Palmer Mill Decommissioned Roads
Posted: February 8th, 2021, 3:00 pm
While on the Foxglove a few weeks ago, I noticed flagging on that A road, and started wondering what’s happening with those routes these days. I knew the roads were deliberately destroyed after the Eagle Creek fire, but I hoped the faint sections of road B were untouched. Yesterday I went up to check it out.
From Multnomah Falls, I went over to Wahkeena, up to the Devil’s Rest Trail and over to the Multnomah Basin Road. I walked past the B junction to the Palmer Mill junction just to check that out, and it looked the same as I’d seen it before … big rocks, felled trees and pits where the road used to be. I possibly saw a user path along the edge of the carnage, but that wasn’t my main interest, so I went back to the B junction to get started.
That junction was flagged and I hoped for a user path through the trees beside the road, but after three flags marked “Start 1,” “Start 2” and “Start 3,” there was nothing. I alternated between climbing over the felled trees in the road and dodging brush beside the road for a quarter mile, and then as I had hoped, the deliberate destruction faded and the road became more walkable. Before long I reached a clearing filled with messy underbrush, a truck tire and what appeared to be a wide road headed north, which I assumed was C on the map. I couldn’t see anything straight ahead, so I thought this might be where my pretty but faint section began, and started looking around the woods for a sign of it. I couldn’t find anything, so I headed in the direction of where I thought the path should be, hoping to eventually catch sight of it. There was hardly any underbrush in this area and the woods were easy to walk through. Eventually I saw a clearing to my right, headed over to check it out, and found another wide, destroyed road. Looking at my GPS track later, I had ended up veering too far south when looking for my faint path, because I was looking for something that was roughly 90 degrees to the left of what I thought was road C heading north. But in retrospect, what seemed like a distinct right turn in that messy area must have been a slighter bend to the right and simply the continuation of road B, which I should have stayed on.
In any case, I continued on or beside that road, which had gotten pretty messy again, until I reached what seemed to be the expected junction with road A, and turned right toward Foxglove. I couldn’t see anything of the old road heading south, which I had taken many times in the past, but the section heading north was relatively clean and walkable, and after a while I saw a few flags, so I figured I was getting close to the Foxglove junction. But just as I was shifting into cruise control, something told me to check my compass. I did, and realized I was now heading southwest instead of northwest. After thinking this over for a few minutes, I turned around and there was a flag, showing an almost imperceptible route to my right, in exactly the direction I needed to go. I followed that and it ended up being the worst section of the day, with fallen or felled trees that contained a lot of messy branches to crawl through, and too much underbrush beside the road to go around. But this section was regularly flagged, and it took me to the Foxglove junction as expected.

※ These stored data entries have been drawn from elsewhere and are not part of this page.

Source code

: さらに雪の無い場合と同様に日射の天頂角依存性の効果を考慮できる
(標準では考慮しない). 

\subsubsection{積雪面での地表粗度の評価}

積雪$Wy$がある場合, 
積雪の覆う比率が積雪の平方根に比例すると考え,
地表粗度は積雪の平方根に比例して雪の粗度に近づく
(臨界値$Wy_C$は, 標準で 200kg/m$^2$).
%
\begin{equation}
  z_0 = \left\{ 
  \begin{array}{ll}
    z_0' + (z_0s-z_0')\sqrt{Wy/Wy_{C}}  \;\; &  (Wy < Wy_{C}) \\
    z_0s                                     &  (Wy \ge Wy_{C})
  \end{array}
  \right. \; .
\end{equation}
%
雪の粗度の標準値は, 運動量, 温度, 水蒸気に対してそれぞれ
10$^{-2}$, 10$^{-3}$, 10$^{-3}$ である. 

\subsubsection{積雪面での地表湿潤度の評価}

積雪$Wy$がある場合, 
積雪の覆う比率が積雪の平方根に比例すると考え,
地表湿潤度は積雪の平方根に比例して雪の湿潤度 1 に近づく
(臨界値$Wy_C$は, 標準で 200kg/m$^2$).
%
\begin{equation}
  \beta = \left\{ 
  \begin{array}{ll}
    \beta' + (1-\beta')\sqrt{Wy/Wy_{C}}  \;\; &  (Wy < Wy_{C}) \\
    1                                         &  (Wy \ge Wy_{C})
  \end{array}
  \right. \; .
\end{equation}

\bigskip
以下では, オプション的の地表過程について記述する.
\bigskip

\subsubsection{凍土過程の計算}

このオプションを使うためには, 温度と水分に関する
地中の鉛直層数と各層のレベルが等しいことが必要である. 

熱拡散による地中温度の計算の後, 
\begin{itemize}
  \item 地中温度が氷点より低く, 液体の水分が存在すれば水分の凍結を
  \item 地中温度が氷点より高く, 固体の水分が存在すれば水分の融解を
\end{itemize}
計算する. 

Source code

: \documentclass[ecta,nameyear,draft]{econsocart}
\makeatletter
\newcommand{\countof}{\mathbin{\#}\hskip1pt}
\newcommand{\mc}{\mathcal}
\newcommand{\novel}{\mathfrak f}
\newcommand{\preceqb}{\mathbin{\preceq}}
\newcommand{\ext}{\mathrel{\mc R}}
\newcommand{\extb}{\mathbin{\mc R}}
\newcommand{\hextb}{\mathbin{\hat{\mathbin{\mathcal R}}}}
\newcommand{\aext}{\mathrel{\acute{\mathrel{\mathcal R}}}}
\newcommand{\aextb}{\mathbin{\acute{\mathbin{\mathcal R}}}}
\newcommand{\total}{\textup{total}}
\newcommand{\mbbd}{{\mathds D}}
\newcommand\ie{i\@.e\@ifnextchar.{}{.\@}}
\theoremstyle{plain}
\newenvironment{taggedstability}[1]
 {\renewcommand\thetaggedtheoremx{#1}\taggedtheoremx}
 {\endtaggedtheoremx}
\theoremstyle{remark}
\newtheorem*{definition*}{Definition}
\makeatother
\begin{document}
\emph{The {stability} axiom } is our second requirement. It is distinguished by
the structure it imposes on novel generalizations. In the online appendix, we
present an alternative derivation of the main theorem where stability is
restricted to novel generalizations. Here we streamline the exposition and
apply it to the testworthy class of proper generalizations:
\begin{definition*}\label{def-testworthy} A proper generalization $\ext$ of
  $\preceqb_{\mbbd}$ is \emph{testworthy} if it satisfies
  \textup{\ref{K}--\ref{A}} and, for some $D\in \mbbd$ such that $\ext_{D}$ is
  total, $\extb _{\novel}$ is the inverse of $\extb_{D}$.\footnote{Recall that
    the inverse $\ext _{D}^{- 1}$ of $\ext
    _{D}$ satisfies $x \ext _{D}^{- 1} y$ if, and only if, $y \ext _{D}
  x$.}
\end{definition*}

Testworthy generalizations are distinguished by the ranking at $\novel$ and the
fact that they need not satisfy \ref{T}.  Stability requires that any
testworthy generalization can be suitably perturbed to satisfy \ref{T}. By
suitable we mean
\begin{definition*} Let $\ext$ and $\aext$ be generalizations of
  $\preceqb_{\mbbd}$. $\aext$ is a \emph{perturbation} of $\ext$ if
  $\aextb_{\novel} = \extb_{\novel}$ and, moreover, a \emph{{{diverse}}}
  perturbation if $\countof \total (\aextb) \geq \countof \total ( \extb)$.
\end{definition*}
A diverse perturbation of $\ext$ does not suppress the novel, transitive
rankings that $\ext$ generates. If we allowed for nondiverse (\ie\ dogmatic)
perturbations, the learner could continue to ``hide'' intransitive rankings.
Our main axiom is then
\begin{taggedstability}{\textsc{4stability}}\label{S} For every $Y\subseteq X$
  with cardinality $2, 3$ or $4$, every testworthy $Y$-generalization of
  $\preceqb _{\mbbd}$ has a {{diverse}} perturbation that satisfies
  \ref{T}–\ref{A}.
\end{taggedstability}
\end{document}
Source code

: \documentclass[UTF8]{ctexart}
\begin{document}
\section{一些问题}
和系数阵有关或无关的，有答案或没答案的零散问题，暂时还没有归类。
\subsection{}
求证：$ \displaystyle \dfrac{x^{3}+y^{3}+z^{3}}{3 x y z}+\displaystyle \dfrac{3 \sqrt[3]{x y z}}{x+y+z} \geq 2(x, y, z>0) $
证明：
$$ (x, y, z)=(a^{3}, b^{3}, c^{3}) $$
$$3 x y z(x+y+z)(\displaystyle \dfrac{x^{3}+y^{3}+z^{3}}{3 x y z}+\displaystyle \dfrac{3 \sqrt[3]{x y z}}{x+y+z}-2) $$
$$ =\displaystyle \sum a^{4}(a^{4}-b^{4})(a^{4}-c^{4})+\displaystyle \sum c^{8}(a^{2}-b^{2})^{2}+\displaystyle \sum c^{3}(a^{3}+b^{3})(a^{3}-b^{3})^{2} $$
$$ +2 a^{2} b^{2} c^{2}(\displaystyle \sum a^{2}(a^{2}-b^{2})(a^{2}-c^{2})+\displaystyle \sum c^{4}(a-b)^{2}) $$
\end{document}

In retrospect, I must have made the same mistake regarding the junction to road A as I had back at the supposed junction to road C: interpreting a right bend in the road as a junction with another road to the right. So when I thought I had turned onto road A, I was actually still on road B and still needed to be watching for the actual junction with road A. This explains why I couldn’t detect road A continuing south at the place that I thought was the junction.
In conclusion:
- There are no pretty, untouched sections of Road B left, but some of it is decently walkable. The worst parts of this route are road B at at its east end, and road A north of the road B junction.
- Based on my experiences before 2017, I had thought of the north/south road between Foxglove and Smith Road as a primary, distinct route and the east-west road between that road and Multnomah Basin Road as a secondary, faint route. Now, it seems that road B and the bottom half of road A have been carved out as a primary, distinct route, leaving the top half of road A as a secondary route. Whether because my memories are inaccurate or because the character of the route was actually changed by the post-2017 management operations, this contributed to my disorientation. Anyway, I would now consider the road below the A/B junction as a continuation of road B instead of a continuation of road A.
- Now I’m curious what happens to that road B as it continues southwest past the road A junction. I assume it goes as far as the Smith Road junction, and then does it continue plowing down Smith Road, making a continuous cut from Multnomah Basin Road all the way to Palmer Mill Road near its west gate? And from that Smith Road junction was another pretty, faint path heading southeast to Palmer Mill Road. What happened to that? Unfortunately, what's left of Palmer Mill Road doesn’t look enjoyable at all, so the lack of a loop option makes that exploration seem less rewarding. But I could at least check it out from the Smith Road junction if I end up exploring the rest of road B in that direction.